Friday, August 7th, 2009

4 staff members cut at Job and Family Services

By Shelley Grieshop
Four staff members of the Mercer County Job and Family Services (JFS) agency will lose their jobs at the end of the month due to budget cuts at the state level.
Mercer County commissioners this week approved the job abolishment action, which was recommended by JFS Director Dale Borger. The four positions - two clerical specialists, a social services worker and an eligibility referral specialist - will officially be terminated Aug. 31. Three of the jobs are full-time and the fourth is a part-time position.

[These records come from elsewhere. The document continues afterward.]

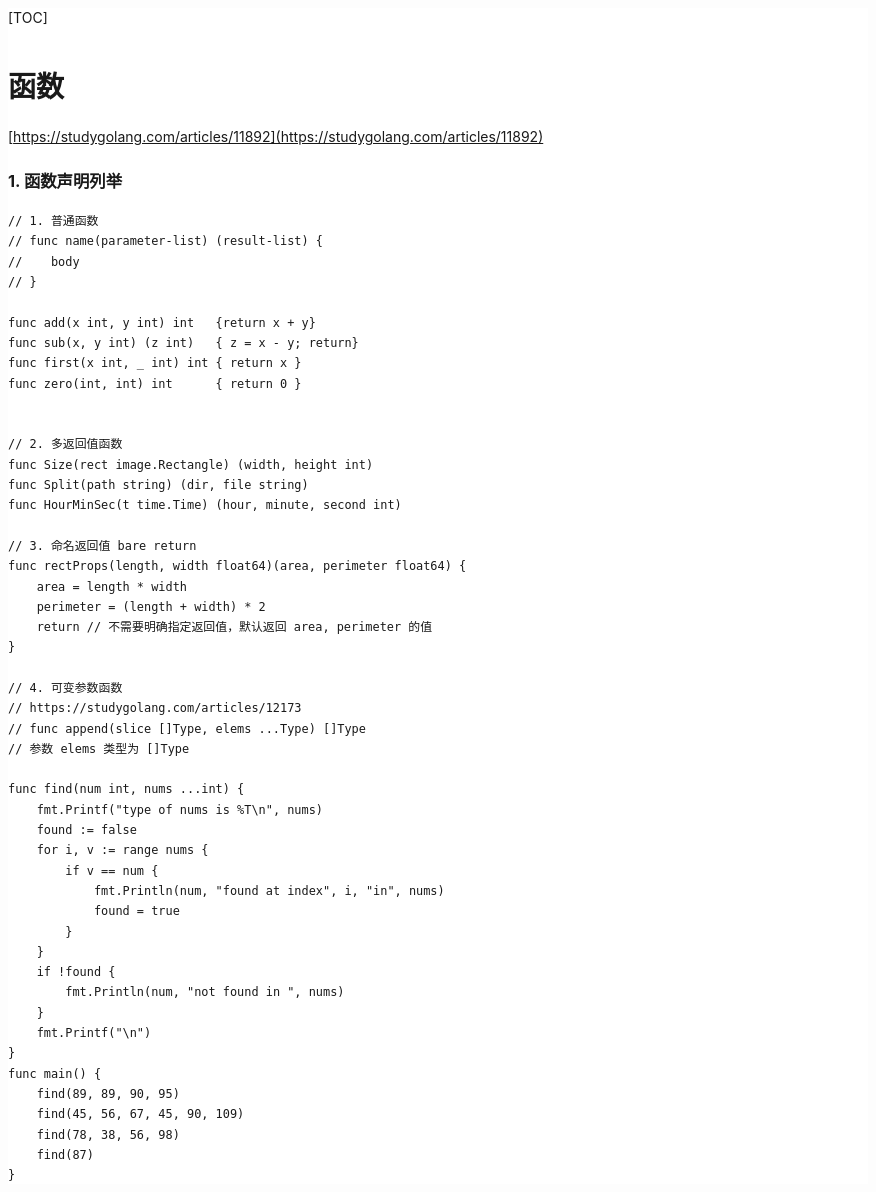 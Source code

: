 [TOC]

# 函数
[https://studygolang.com/articles/11892](https://studygolang.com/articles/11892)
### 1. 函数声明列举

```
// 1. 普通函数
// func name(parameter-list) (result-list) {
//    body
// }

func add(x int, y int) int   {return x + y}
func sub(x, y int) (z int)   { z = x - y; return}
func first(x int, _ int) int { return x }
func zero(int, int) int      { return 0 }


// 2. 多返回值函数
func Size(rect image.Rectangle) (width, height int)
func Split(path string) (dir, file string)
func HourMinSec(t time.Time) (hour, minute, second int)

// 3. 命名返回值 bare return
func rectProps(length, width float64)(area, perimeter float64) {  
    area = length * width
    perimeter = (length + width) * 2
    return // 不需要明确指定返回值，默认返回 area, perimeter 的值
}

// 4. 可变参数函数
// https://studygolang.com/articles/12173
// func append(slice []Type, elems ...Type) []Type
// 参数 elems 类型为 []Type

func find(num int, nums ...int) {
    fmt.Printf("type of nums is %T\n", nums)
    found := false
    for i, v := range nums {
        if v == num {
            fmt.Println(num, "found at index", i, "in", nums)
            found = true
        }
    }
    if !found {
        fmt.Println(num, "not found in ", nums)
    }
    fmt.Printf("\n")
}
func main() {
    find(89, 89, 90, 95)
    find(45, 56, 67, 45, 90, 109)
    find(78, 38, 56, 98)
    find(87)
}
```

The job terminations are projected to save the agency approximately $152,000 annually. The cuts bring the agency's full-time equivalent staff total to 24.7, Borger said.
Borger reiterated this week that cutting services during the current economic crisis makes a bad situation worse for needy people and the agencies like his who serve them.
"We expect that in two to eight months unemployment benefits will be running out for a lot of people and we'll be seeing a lot more people," he said. "We'll have to figure out how to get the work done with less people."
Borger and county commissioners last week discussed in executive session the need to eventually cut about $500,000 in services to the needy to meet Gov. Ted Strickland's recent $579 million budget reduction to JFS offices statewide.
Cutting $500,000 from the agency's operational expenses represents about 25 percent of its $2.1 million budget, Borger said.
Prior to the executive session meeting on the personnel issue, the commissioners approved Borger's proposal to cut approximately $102,000 from the local agency's Prevention, Retention and Contingency (PRC) Plan. Services including stipends for work and gasoline expenses, the home foreclosure program, employment-related training, the seek work program and domestic violence and student intervention services, were completely eliminated.
Borger has said he will continue to make cuts in his department - with the exception of the children's services division - to cope with the funding shortages directly related to the biennial appropriations bill signed by Strickland on July 17.